Activity: Each line below needs to be duplicated without alteration.

Record set:
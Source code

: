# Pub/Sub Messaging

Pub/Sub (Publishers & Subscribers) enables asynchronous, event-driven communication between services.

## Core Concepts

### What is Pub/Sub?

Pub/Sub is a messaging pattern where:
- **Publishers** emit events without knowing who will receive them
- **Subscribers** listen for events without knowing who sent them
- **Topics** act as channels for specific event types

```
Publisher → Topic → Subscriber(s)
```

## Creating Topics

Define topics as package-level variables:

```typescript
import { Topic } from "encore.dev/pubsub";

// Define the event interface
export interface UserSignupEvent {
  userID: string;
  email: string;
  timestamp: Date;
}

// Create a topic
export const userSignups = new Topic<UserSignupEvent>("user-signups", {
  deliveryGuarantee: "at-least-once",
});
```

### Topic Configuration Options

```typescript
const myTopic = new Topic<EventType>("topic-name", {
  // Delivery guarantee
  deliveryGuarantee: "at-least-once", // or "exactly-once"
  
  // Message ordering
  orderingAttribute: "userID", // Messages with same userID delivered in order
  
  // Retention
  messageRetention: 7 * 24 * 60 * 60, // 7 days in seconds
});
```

Result:
Source code

:# Pub/Sub Messaging

Pub/Sub (Publishers & Subscribers) enables asynchronous, event-driven communication between services.

## Core Concepts

### What is Pub/Sub?

Pub/Sub is a messaging pattern where:
- **Publishers** emit events without knowing who will receive them
- **Subscribers** listen for events without knowing who sent them
- **Topics** act as channels for specific event types

```
Publisher → Topic → Subscriber(s)
```

## Creating Topics

Define topics as package-level variables:

```typescript
import { Topic } from "encore.dev/pubsub";

// Define the event interface
export interface UserSignupEvent {
  userID: string;
  email: string;
  timestamp: Date;
}

// Create a topic
export const userSignups = new Topic<UserSignupEvent>("user-signups", {
  deliveryGuarantee: "at-least-once",
});
```

### Topic Configuration Options

```typescript
const myTopic = new Topic<EventType>("topic-name", {
  // Delivery guarantee
  deliveryGuarantee: "at-least-once", // or "exactly-once"
  
  // Message ordering
  orderingAttribute: "userID", // Messages with same userID delivered in order
  
  // Retention
  messageRetention: 7 * 24 * 60 * 60, // 7 days in seconds
});
```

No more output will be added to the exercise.